Title: Re: Ask me anything about wastewater and sewage
Post by: Psy-Fi on Feb 14, 2023, 01:23 PM
Quote from: Guybrush on Feb 13, 2023, 04:41 PM
Quote from: Psy-Fi on Feb 13, 2023, 02:16 PMAs far as unusual items being flushed down toilets, is there any particular item which shouldn't be disposed of in a toilet which shows up more frequently than any other? And I'm assuming you were only half-joking about action figures so just out of curiosity, is there any one action figure series which ends up in the sewers more frequently than any other action figure series?

I haven't actually seen any action figures, but I remember they found one at the wastewater facility in the neighbouring municipality. I am hoping it was Turtles. They'd be the most appropriate, I think.

I was also thinking of the Teenage Mutant Ninja Turtles and hoping those figures would be the answer when I posted my question.  :laughing:
Title: Re: Ask me anything about wastewater and sewage
Post by: Toy Revolver on Feb 17, 2023, 03:59 PM
https://www.theguardian.com/society/2023/feb/17/nhs-unsafe-sewage-leaks

QuoteSewage leak figures prompt warning over state of England's hospitals
Exclusive: freedom of information requests reveal overspill on cancer wards, maternity units and A&E departments

Title: Re: Ask me anything about wastewater and sewage
Post by: Guybrush on Feb 17, 2023, 11:11 PM
Ouch, that sounds pretty bad. Crumbling infrastructure is a problem here too, but my impression is it hasn't become quite that bad yet.

Our general goal for our infrastructure is it should last 100 years. Put kinda stupidly, that means we have to replace 1% of it every year and after 100 years, we will have replaced 100% of it and then the oldest infrastructure should be 100 years old and ready for replacement.
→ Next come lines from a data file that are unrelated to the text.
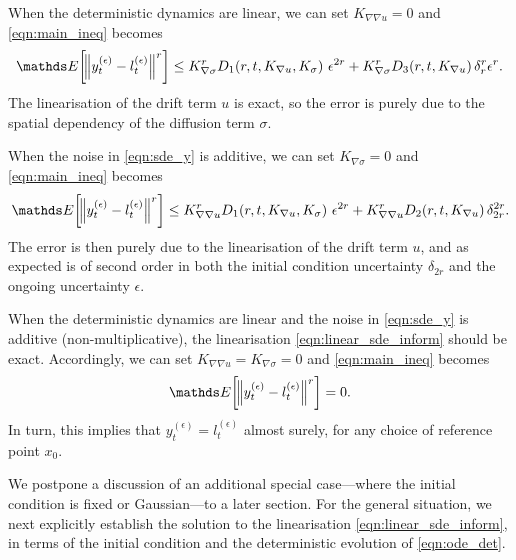 \begin{remark}\label{rem:bound_linear}
	When the deterministic dynamics are linear, we can set \(K_{\nabla\nabla u} = 0\) and \cref{eqn:main_ineq} becomes
	\[
		\avg{\norm{y_t^{(\epsilon)} - l_t^{(\epsilon)}}^r} \leq   K_{\nabla\sigma}^r D_1\!\left(r, t, K_{\nabla u}, K_\sigma\right)\, \epsilon^{2r} + K_{\nabla\sigma}^r D_3\!\left(r,t, K_{\nabla u}\right)\delta_r^r \epsilon^r.
	\]
	The linearisation of the drift term \(u\) is exact, so the error is purely due to the spatial dependency of the diffusion term \(\sigma\).
\end{remark}

\begin{remark}\label{rem:bound_additive}
	When the noise in \cref{eqn:sde_y} is additive, we can set \(K_{\nabla\sigma} = 0\) and \cref{eqn:main_ineq} becomes
	\[
		\avg{\norm{y_t^{(\epsilon)} - l_t^{(\epsilon)}}^r} \leq   K_{\nabla\nabla u}^r D_1\!\left(r,t, K_{\nabla u}, K_\sigma\right)\, \epsilon^{2r} + K_{\nabla\nabla u}^r D_2\!\left(r,t, K_{\nabla u}\right)\delta_{2r}^{2r}.
	\]
	The error is then purely due to the linearisation of the drift term \(u\), and as expected is of second order in both the initial condition uncertainty \(\delta_{2r}\) and the ongoing uncertainty \(\epsilon\).
\end{remark}

\begin{remark}\label{rem:bound_exact}
	When the deterministic dynamics are linear and the noise in \cref{eqn:sde_y} is additive (non-multiplicative), the linearisation \cref{eqn:linear_sde_inform} should be exact.
	Accordingly, we can set \(K_{\nabla\nabla u} = K_{\nabla\sigma} = 0\) and \cref{eqn:main_ineq} becomes
	\[
		\avg{\norm{y_t^{(\epsilon)} - l_t^{(\epsilon)}}^r} = 0.
	\]
	In turn, this implies that \(y_t^{(\epsilon)} = l_t^{(\epsilon)}\) almost surely, for any choice of reference point \(x_0\).
\end{remark}


We postpone a discussion of an additional special case---where the initial condition is fixed or Gaussian---to a later section.
For the general situation, we next explicitly establish the solution to the linearisation \cref{eqn:linear_sde_inform}, in terms of the initial condition and the deterministic evolution of \cref{eqn:ode_det}.

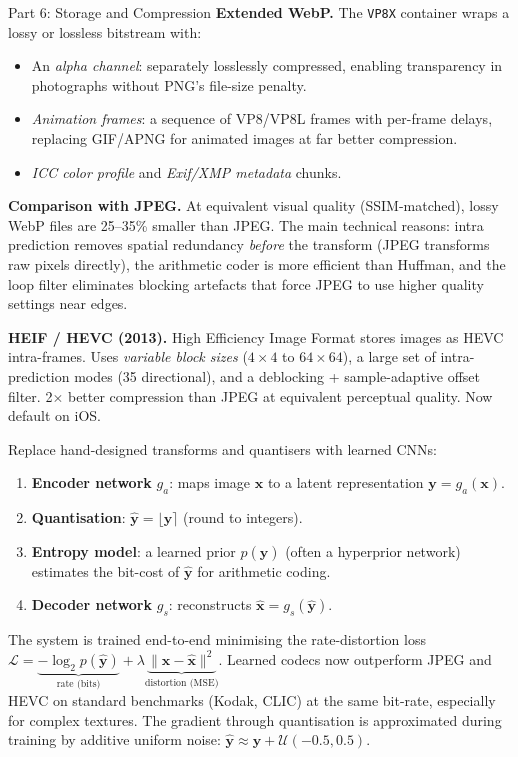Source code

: \documentclass[letterpaper]{article}
\begin{document}
\begin{notes}{Part 6: Storage and Compression}
\textbf{Extended WebP.} The \texttt{VP8X} container wraps a lossy or lossless bitstream with:
\begin{itemize}
    \item An \emph{alpha channel}: separately losslessly compressed, enabling transparency in photographs without PNG's file-size penalty.
    \item \emph{Animation frames}: a sequence of VP8/VP8L frames with per-frame delays, replacing GIF/APNG for animated images at far better compression.
    \item \emph{ICC color profile} and \emph{Exif/XMP metadata} chunks.
\end{itemize}

\textbf{Comparison with JPEG.} At equivalent visual quality (SSIM-matched), lossy WebP files are 25--35\% smaller than JPEG. The main technical reasons: intra prediction removes spatial redundancy \emph{before} the transform (JPEG transforms raw pixels directly), the arithmetic coder is more efficient than Huffman, and the loop filter eliminates blocking artefacts that force JPEG to use higher quality settings near edges.



\textbf{HEIF / HEVC (2013).} High Efficiency Image Format stores images as HEVC intra-frames. Uses \emph{variable block sizes} ($4\times4$ to $64\times64$), a large set of intra-prediction modes (35 directional), and a deblocking + sample-adaptive offset filter. 2$\times$ better compression than JPEG at equivalent perceptual quality. Now default on iOS.


Replace hand-designed transforms and quantisers with learned CNNs:
\begin{enumerate}
    \item \textbf{Encoder network} $g_a$: maps image $\mathbf{x}$ to a latent representation $\mathbf{y} = g_a(\mathbf{x})$.
    \item \textbf{Quantisation}: $\hat{\mathbf{y}} = \lfloor \mathbf{y} \rceil$ (round to integers).
    \item \textbf{Entropy model}: a learned prior $p(\hat{\mathbf{y}})$ (often a hyperprior network) estimates the bit-cost of $\hat{\mathbf{y}}$ for arithmetic coding.
    \item \textbf{Decoder network} $g_s$: reconstructs $\hat{\mathbf{x}} = g_s(\hat{\mathbf{y}})$.
\end{enumerate}
The system is trained end-to-end minimising the rate-distortion loss $\mathcal{L} = \underbrace{-\log_2 p(\hat{\mathbf{y}})}_{\text{rate (bits)}} + \lambda\underbrace{\|\mathbf{x} - \hat{\mathbf{x}}\|^2}_{\text{distortion (MSE)}}$.
Learned codecs now outperform JPEG and HEVC on standard benchmarks (Kodak, CLIC) at the same bit-rate, especially for complex textures. The gradient through quantisation is approximated during training by additive uniform noise: $\hat{\mathbf{y}} \approx \mathbf{y} + \mathcal{U}(-0.5, 0.5)$.


\end{notes}
\end{document}
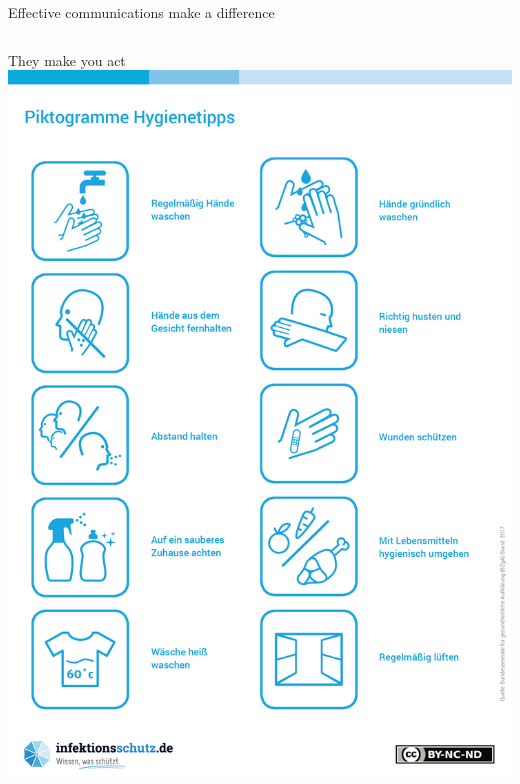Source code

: \begin{frame}{Effective communications make a difference}
\begin{columns}
    \begin{column}{0.3\textwidth}
        \begin{block}{They make you act}
        \centering
            \includegraphics[width=\textwidth]{images/Piktogramme_Hygienetipps_300dpi.png}
        \end{block}

    \end{column}

\end{columns}

\end{frame}

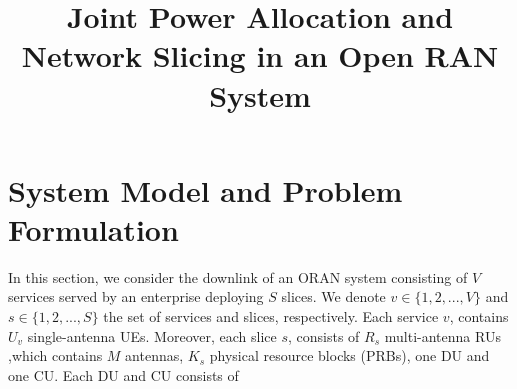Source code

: \documentclass[conference]{IEEEtran}
\begin{document}
\title{Joint Power Allocation and Network Slicing in an Open RAN System \vspace{-.1cm}
}
%
  \author{
  }

\maketitle

\begin{abstract}

\end{abstract}

\begin{IEEEkeywords}

\end{IEEEkeywords}

\section{System Model and Problem Formulation}\label{systemmodel}
In this section, we consider the downlink of an ORAN system consisting of $V$ services served by an enterprise deploying $S$ slices. We denote $v\in \{1,2,...,V \} $ and $s \in \{1,2,...,S \}$ the set of
services and slices, respectively. Each service $v$, contains $U_v$ single-antenna UEs. Moreover, each slice $s$, consists of $R_s$ multi-antenna RUs ,which contains $M$ antennas, $K_s$ physical resource blocks (PRBs), one DU and one CU. Each DU and CU consists of $$  





\end{document}
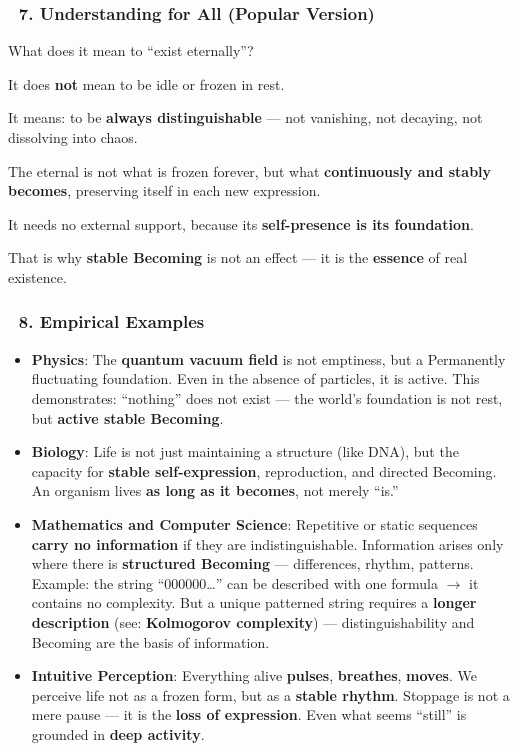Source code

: \documentclass[12pt]{article}
\begin{document}
\subsubsection*{🔹 7. Understanding for All (Popular Version)}
What does it mean to ``exist eternally''?

It does \textbf{not} mean to be idle or frozen in rest.

It means: to be \textbf{always distinguishable} — not vanishing, not decaying, not dissolving into chaos.

\bigskip
The eternal is not what is frozen forever, but what \textbf{continuously and stably becomes}, preserving itself in each new expression.

It needs no external support, because its \textbf{self-presence is its foundation}.

That is why \textbf{stable Becoming} is not an effect — it is the \textbf{essence} of real existence.

\subsubsection*{🔹 8. Empirical Examples}
\begin{itemize}
\item \textbf{Physics}: The \textbf{quantum vacuum field} is not emptiness, but a Permanently fluctuating foundation. Even in the absence of particles, it is active. This demonstrates: ``nothing'' does not exist — the world's foundation is not rest, but \textbf{active stable Becoming}.
\item \textbf{Biology}: Life is not just maintaining a structure (like DNA), but the capacity for \textbf{stable self-expression}, reproduction, and directed Becoming. An organism lives \textbf{as long as it becomes}, not merely ``is.''
\item \textbf{Mathematics and Computer Science}: Repetitive or static sequences \textbf{carry no information} if they are indistinguishable. Information arises only where there is \textbf{structured Becoming} — differences, rhythm, patterns. Example: the string ``000000…'' can be described with one formula $\rightarrow$ it contains no complexity. But a unique patterned string requires a \textbf{longer description} (see: \textbf{Kolmogorov complexity}) — distinguishability and Becoming are the basis of information.
\item \textbf{Intuitive Perception}: Everything alive \textbf{pulses}, \textbf{breathes}, \textbf{moves}. We perceive life not as a frozen form, but as a \textbf{stable rhythm}. Stoppage is not a mere pause — it is the \textbf{loss of expression}. Even what seems ``still'' is grounded in \textbf{deep activity}.
\end{itemize}
\end{document}
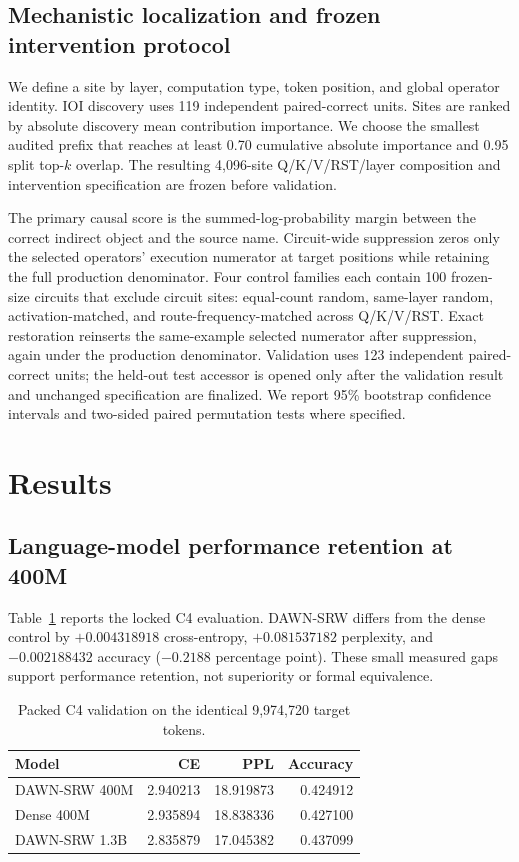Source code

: \documentclass{article}
\newcommand{\DAWN}{DAWN-SRW}
\begin{document}
\subsection{Mechanistic localization and frozen intervention protocol}
\label{sec:protocol}

We define a site by layer, computation type, token position, and global operator
identity.
IOI discovery uses 119 independent paired-correct units. Sites are ranked by
absolute discovery mean contribution importance. We choose the smallest
audited prefix that reaches at least 0.70 cumulative absolute importance and
0.95 split top-\(k\) overlap. The resulting 4,096-site Q/K/V/RST/layer
composition and intervention specification are frozen before validation.

The primary causal score is the summed-log-probability margin between the
correct indirect object and the source name. Circuit-wide suppression zeros
only the selected operators' execution numerator at target positions while
retaining the full production denominator. Four control families each contain
100 frozen-size circuits that exclude circuit sites: equal-count random,
same-layer random, activation-matched, and route-frequency-matched across
Q/K/V/RST. Exact
restoration reinserts the same-example selected numerator after suppression,
again under the production denominator. Validation uses 123 independent
paired-correct units; the held-out test accessor is opened only after the
validation result and unchanged specification are finalized. We report 95\%
bootstrap confidence intervals and two-sided paired permutation tests where
specified.

\section{Results}
\label{sec:results}

\subsection{Language-model performance retention at 400M}

Table~\ref{tab:c4} reports the locked C4 evaluation. \DAWN{} differs from the
dense control by \(+0.004318918\) cross-entropy, \(+0.081537182\) perplexity,
and \(-0.002188432\) accuracy (\(-0.2188\) percentage point). These small
measured gaps support performance retention, not superiority or formal
equivalence.

\begin{table}[t]
\centering
\caption{Packed C4 validation on the identical 9,974,720 target tokens.}
\label{tab:c4}
\small
\begin{tabular}{lrrr}
\toprule
Model & CE & PPL & Accuracy\\
\midrule
\DAWN{} 400M & 2.940213 & 18.919873 & 0.424912\\
Dense 400M & 2.935894 & 18.838336 & 0.427100\\
\DAWN{} 1.3B & 2.835879 & 17.045382 & 0.437099\\
\bottomrule
\end{tabular}
\end{table}
\end{document}
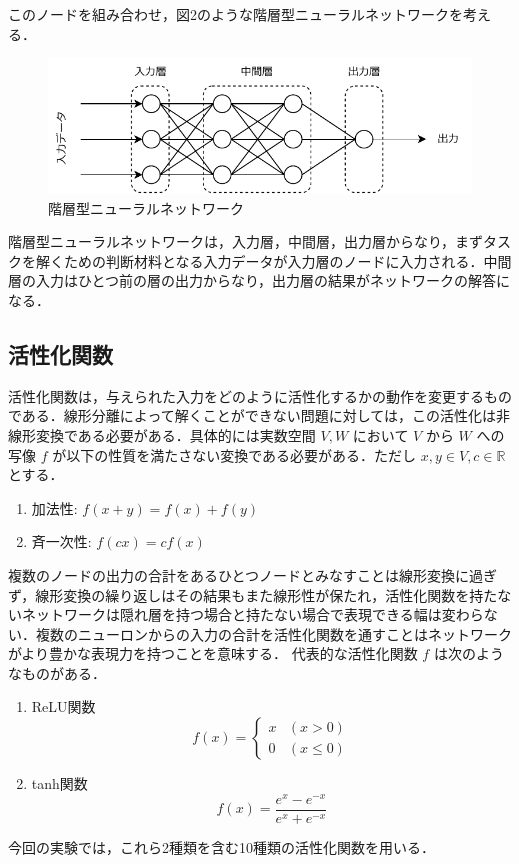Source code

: このノードを組み合わせ，図2のような階層型ニューラルネットワークを考える．

\begin{figure}[h]
    \begin{center}
        \includegraphics[scale=0.8]{img/forwardprop.pdf}
        \caption{階層型ニューラルネットワーク}
    \end{center}
\end{figure}

階層型ニューラルネットワークは，入力層，中間層，出力層からなり，まずタスクを解くための判断材料となる入力データが入力層のノードに入力される．中間層の入力はひとつ前の層の出力からなり，出力層の結果がネットワークの解答になる．\\

\subsection{活性化関数}
活性化関数は，与えられた入力をどのように活性化するかの動作を変更するものである．線形分離によって解くことができない問題に対しては，この活性化は非線形変換である必要がある\cite{活性化関数}．具体的には実数空間 $ V, W $ において  $ V $ から $ W $ への写像 $ f $ が以下の性質を満たさない変換である必要がある．ただし $ x, y \in V, c \in \mathbb{R} $ とする．

\begin{enumerate}
    \item 加法性: $ f(x + y) = f(x) + f(y) $ 
    \item 斉一次性: $ f(cx) = cf(x) $
\end{enumerate}

複数のノードの出力の合計をあるひとつノードとみなすことは線形変換に過ぎず，線形変換の繰り返しはその結果もまた線形性が保たれ，活性化関数を持たないネットワークは隠れ層を持つ場合と持たない場合で表現できる幅は変わらない．複数のニューロンからの入力の合計を活性化関数を通すことはネットワークがより豊かな表現力を持つことを意味する．
代表的な活性化関数 $ f $ は次のようなものがある．

\begin{enumerate}
    \item ReLU関数
    \begin{equation}
        f(x) = 
        \begin{cases}
        x & (x > 0)\\
        0 & (x \leq 0)
        \end{cases}
    \end{equation}

    \item tanh関数
    \begin{equation}
        f(x) = \frac{e^{x} - e^{-x}}{e^{x} + e^{-x}}
    \end{equation}
\end{enumerate}

今回の実験では，これら2種類を含む10種類の活性化関数を用いる．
However, our infrastructure very often doesn't last anything close to 100 years and we don't always replace 1% of it either, meaning it's all deteriorating faster than we can mend or replace it.
Title: Re: Ask me anything about wastewater and sewage
Post by: Toy Revolver on Feb 17, 2023, 11:56 PM
QuoteOur general goal for our infrastructure is it should last 100 years. Put kinda stupidly, that means we have to replace 1% of it every year and after 100 years, we will have replaced 100% of it and then the oldest infrastructure should be 100 years old and ready for replacement.

i like that - it's obvious after you say it that a hundred year plan means 1% replacement per year but if you hadn't said it i wouldn't have thought of it that way

it's relaxing when a writer tells you something you know but you didn't know you knew, you know?